Source material ▸
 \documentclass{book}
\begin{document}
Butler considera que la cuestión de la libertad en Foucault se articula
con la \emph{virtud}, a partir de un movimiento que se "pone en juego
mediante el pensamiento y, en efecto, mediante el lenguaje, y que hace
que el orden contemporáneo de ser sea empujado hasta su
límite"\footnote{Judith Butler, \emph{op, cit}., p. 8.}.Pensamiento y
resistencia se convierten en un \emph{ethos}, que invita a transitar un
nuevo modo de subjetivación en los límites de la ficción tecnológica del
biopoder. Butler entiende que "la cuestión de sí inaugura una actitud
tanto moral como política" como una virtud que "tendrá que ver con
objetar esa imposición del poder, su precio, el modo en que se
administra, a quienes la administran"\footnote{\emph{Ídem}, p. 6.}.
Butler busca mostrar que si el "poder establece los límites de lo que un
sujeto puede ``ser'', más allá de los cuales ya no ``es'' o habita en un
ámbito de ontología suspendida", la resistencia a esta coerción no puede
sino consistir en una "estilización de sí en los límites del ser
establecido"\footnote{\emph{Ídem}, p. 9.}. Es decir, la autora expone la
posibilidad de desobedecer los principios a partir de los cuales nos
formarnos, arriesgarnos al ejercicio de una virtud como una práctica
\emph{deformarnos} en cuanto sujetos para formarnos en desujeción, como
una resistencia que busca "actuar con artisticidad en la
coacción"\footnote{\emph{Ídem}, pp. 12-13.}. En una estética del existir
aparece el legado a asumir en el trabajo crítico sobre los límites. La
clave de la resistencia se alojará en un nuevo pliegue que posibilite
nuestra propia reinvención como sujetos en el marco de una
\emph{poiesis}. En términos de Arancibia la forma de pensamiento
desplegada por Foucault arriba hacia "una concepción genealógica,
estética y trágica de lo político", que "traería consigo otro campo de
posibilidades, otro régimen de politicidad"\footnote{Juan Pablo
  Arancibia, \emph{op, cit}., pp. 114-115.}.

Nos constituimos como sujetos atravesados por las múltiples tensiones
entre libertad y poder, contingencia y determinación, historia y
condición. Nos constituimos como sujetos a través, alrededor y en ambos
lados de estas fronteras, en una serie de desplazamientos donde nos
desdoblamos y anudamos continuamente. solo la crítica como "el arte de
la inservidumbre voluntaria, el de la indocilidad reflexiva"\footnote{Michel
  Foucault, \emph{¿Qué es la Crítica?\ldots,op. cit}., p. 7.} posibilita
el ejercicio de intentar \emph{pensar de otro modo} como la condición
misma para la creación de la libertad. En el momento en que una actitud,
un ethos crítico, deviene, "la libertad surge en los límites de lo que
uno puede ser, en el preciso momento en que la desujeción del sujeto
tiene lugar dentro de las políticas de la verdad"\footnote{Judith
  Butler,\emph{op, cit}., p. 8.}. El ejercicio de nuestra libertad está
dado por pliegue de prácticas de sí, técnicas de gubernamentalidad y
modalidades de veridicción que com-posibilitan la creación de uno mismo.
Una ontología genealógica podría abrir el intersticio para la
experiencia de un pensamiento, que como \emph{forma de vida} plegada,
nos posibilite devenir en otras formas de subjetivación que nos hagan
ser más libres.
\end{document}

Exercise instructions ▸ Transcribe the lines above between the line holding "misma para la" and the line holding "Una ontología genealógica", inclusive, exactly as they stand and with nothing added.

Written answer ▸
misma para la creación de la libertad. En el momento en que una actitud,
un ethos crítico, deviene, "la libertad surge en los límites de lo que
uno puede ser, en el preciso momento en que la desujeción del sujeto
tiene lugar dentro de las políticas de la verdad"\footnote{Judith
  Butler,\emph{op, cit}., p. 8.}. El ejercicio de nuestra libertad está
dado por pliegue de prácticas de sí, técnicas de gubernamentalidad y
modalidades de veridicción que com-posibilitan la creación de uno mismo.
Una ontología genealógica podría abrir el intersticio para la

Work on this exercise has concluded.